▸ **Task details**
Could you retype the records word for word but without any pictures?

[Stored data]

+++

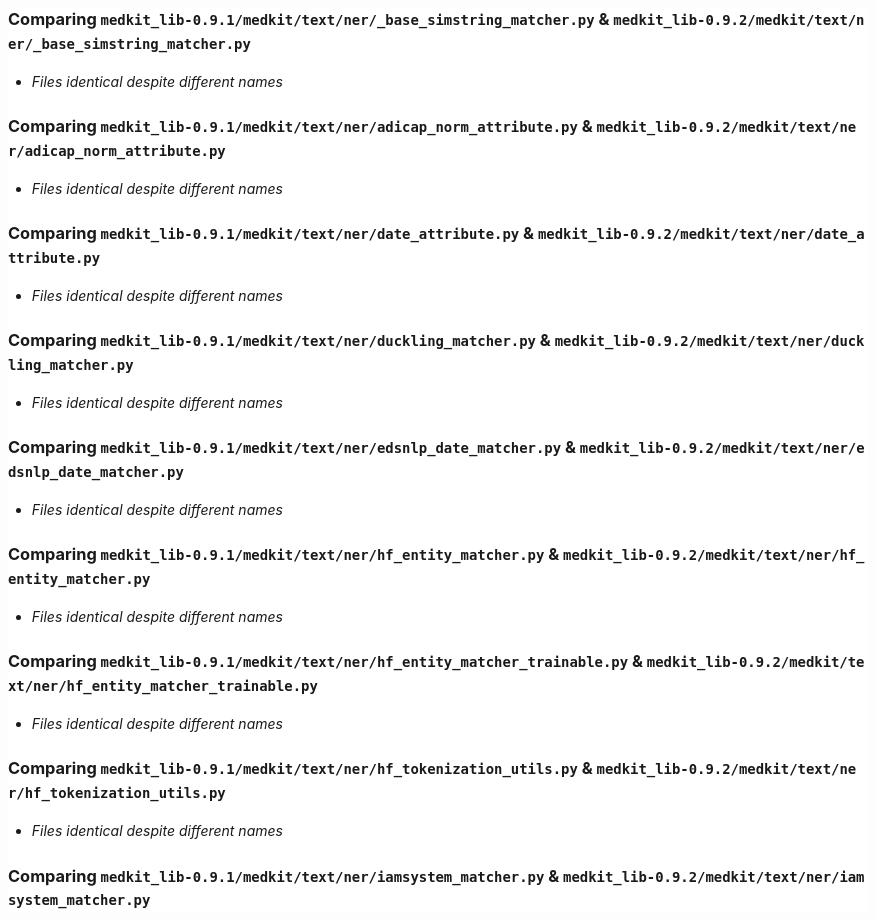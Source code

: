 ### Comparing `medkit_lib-0.9.1/medkit/text/ner/_base_simstring_matcher.py` & `medkit_lib-0.9.2/medkit/text/ner/_base_simstring_matcher.py`

 * *Files identical despite different names*

### Comparing `medkit_lib-0.9.1/medkit/text/ner/adicap_norm_attribute.py` & `medkit_lib-0.9.2/medkit/text/ner/adicap_norm_attribute.py`

 * *Files identical despite different names*

### Comparing `medkit_lib-0.9.1/medkit/text/ner/date_attribute.py` & `medkit_lib-0.9.2/medkit/text/ner/date_attribute.py`

 * *Files identical despite different names*

### Comparing `medkit_lib-0.9.1/medkit/text/ner/duckling_matcher.py` & `medkit_lib-0.9.2/medkit/text/ner/duckling_matcher.py`

 * *Files identical despite different names*

### Comparing `medkit_lib-0.9.1/medkit/text/ner/edsnlp_date_matcher.py` & `medkit_lib-0.9.2/medkit/text/ner/edsnlp_date_matcher.py`

 * *Files identical despite different names*

### Comparing `medkit_lib-0.9.1/medkit/text/ner/hf_entity_matcher.py` & `medkit_lib-0.9.2/medkit/text/ner/hf_entity_matcher.py`

 * *Files identical despite different names*

### Comparing `medkit_lib-0.9.1/medkit/text/ner/hf_entity_matcher_trainable.py` & `medkit_lib-0.9.2/medkit/text/ner/hf_entity_matcher_trainable.py`

 * *Files identical despite different names*

### Comparing `medkit_lib-0.9.1/medkit/text/ner/hf_tokenization_utils.py` & `medkit_lib-0.9.2/medkit/text/ner/hf_tokenization_utils.py`

 * *Files identical despite different names*

### Comparing `medkit_lib-0.9.1/medkit/text/ner/iamsystem_matcher.py` & `medkit_lib-0.9.2/medkit/text/ner/iamsystem_matcher.py`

+++

▸ **Response to the exercise**
Source code

: ### Comparing `medkit_lib-0.9.1/medkit/text/ner/_base_simstring_matcher.py` & `medkit_lib-0.9.2/medkit/text/ner/_base_simstring_matcher.py`

 * *Files identical despite different names*

### Comparing `medkit_lib-0.9.1/medkit/text/ner/adicap_norm_attribute.py` & `medkit_lib-0.9.2/medkit/text/ner/adicap_norm_attribute.py`

 * *Files identical despite different names*

### Comparing `medkit_lib-0.9.1/medkit/text/ner/date_attribute.py` & `medkit_lib-0.9.2/medkit/text/ner/date_attribute.py`

 * *Files identical despite different names*

### Comparing `medkit_lib-0.9.1/medkit/text/ner/duckling_matcher.py` & `medkit_lib-0.9.2/medkit/text/ner/duckling_matcher.py`

 * *Files identical despite different names*

### Comparing `medkit_lib-0.9.1/medkit/text/ner/edsnlp_date_matcher.py` & `medkit_lib-0.9.2/medkit/text/ner/edsnlp_date_matcher.py`

 * *Files identical despite different names*

### Comparing `medkit_lib-0.9.1/medkit/text/ner/hf_entity_matcher.py` & `medkit_lib-0.9.2/medkit/text/ner/hf_entity_matcher.py`

 * *Files identical despite different names*

### Comparing `medkit_lib-0.9.1/medkit/text/ner/hf_entity_matcher_trainable.py` & `medkit_lib-0.9.2/medkit/text/ner/hf_entity_matcher_trainable.py`

 * *Files identical despite different names*

### Comparing `medkit_lib-0.9.1/medkit/text/ner/hf_tokenization_utils.py` & `medkit_lib-0.9.2/medkit/text/ner/hf_tokenization_utils.py`

 * *Files identical despite different names*

### Comparing `medkit_lib-0.9.1/medkit/text/ner/iamsystem_matcher.py` & `medkit_lib-0.9.2/medkit/text/ner/iamsystem_matcher.py`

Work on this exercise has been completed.